**Provided records**
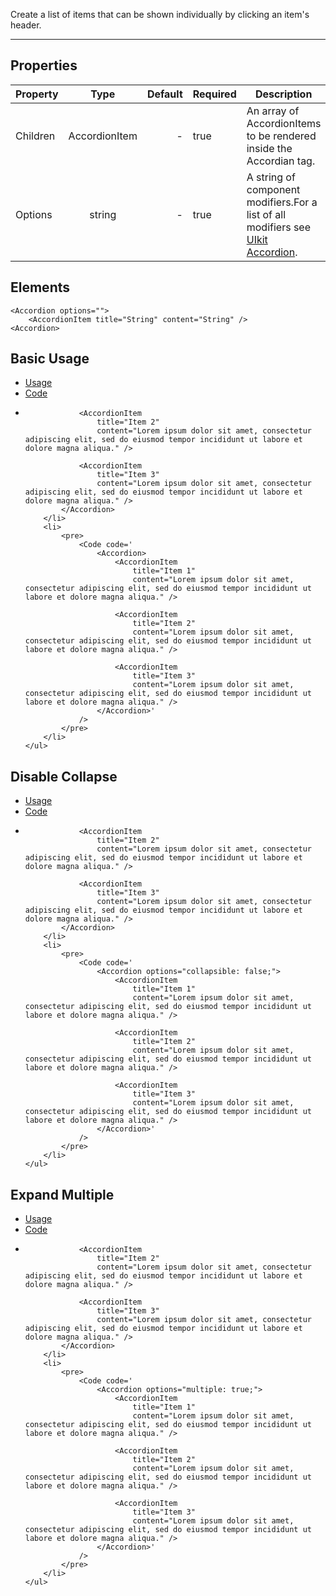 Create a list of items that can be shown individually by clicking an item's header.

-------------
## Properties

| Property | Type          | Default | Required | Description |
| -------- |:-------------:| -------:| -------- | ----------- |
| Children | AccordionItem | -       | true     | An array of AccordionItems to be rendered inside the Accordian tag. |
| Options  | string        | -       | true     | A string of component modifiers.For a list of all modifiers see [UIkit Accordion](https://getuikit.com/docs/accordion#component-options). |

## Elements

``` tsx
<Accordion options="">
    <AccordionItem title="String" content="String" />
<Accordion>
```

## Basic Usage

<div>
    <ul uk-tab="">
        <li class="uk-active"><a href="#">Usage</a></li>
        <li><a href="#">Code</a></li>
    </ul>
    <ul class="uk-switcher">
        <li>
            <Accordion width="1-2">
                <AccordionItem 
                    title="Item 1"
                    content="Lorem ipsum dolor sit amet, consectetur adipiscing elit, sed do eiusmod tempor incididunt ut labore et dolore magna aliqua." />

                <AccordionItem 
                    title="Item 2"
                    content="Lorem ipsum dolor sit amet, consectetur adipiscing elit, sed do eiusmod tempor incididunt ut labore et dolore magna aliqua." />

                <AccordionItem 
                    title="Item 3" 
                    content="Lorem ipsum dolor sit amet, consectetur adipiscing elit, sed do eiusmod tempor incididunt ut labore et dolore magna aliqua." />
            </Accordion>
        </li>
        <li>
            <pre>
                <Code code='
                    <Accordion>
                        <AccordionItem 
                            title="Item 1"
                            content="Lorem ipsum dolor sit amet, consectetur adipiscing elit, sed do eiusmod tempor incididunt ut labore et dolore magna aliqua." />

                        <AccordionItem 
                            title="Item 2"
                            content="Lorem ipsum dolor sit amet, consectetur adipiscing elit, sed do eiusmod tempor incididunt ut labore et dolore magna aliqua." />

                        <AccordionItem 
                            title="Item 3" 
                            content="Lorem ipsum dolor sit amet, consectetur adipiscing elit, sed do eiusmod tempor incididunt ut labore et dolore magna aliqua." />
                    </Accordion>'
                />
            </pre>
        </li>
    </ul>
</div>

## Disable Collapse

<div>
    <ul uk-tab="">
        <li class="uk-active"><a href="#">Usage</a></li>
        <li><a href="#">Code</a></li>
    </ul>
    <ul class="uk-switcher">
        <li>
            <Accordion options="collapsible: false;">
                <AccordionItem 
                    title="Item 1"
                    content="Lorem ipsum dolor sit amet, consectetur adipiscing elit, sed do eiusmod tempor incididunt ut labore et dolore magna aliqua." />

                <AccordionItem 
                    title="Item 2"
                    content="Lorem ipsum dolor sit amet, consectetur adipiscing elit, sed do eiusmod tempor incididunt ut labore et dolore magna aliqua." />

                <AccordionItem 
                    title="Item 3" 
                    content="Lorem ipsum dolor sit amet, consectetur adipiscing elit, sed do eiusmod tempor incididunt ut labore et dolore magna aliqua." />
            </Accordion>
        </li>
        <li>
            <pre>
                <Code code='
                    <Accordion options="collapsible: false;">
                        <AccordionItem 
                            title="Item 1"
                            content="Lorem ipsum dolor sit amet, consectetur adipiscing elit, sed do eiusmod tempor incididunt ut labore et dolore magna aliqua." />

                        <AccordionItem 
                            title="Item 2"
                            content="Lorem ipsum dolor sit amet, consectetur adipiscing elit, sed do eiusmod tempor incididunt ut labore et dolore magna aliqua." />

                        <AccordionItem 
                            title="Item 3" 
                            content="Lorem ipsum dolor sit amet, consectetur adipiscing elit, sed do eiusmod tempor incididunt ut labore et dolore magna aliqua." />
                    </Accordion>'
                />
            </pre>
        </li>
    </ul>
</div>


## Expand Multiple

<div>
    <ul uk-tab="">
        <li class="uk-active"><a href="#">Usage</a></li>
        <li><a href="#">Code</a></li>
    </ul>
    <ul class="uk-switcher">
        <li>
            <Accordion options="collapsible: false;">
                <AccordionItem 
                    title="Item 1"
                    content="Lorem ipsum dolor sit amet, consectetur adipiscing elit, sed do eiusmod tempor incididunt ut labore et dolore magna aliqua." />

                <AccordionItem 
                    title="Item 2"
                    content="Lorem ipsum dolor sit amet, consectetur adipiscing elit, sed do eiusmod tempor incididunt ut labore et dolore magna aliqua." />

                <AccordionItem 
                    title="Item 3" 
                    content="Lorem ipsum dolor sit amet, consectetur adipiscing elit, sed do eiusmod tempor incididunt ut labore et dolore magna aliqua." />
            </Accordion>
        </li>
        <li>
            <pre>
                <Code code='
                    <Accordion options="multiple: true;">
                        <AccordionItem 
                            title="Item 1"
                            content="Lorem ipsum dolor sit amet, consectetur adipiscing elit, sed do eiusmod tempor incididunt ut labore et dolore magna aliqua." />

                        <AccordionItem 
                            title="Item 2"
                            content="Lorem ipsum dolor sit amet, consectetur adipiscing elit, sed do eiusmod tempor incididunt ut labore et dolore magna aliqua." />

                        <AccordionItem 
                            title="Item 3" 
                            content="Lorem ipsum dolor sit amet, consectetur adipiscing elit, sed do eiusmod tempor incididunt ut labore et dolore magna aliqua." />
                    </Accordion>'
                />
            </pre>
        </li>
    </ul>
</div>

**What is needed**
In the answer, repeat exactly the lines from the top of the entries above through the line with "Accordian tag. |", and leave pictures out of it.

**The completed task**
 Create a list of items that can be shown individually by clicking an item's header.

-------------
## Properties

| Property | Type          | Default | Required | Description |
| -------- |:-------------:| -------:| -------- | ----------- |
| Children | AccordionItem | -       | true     | An array of AccordionItems to be rendered inside the Accordian tag. |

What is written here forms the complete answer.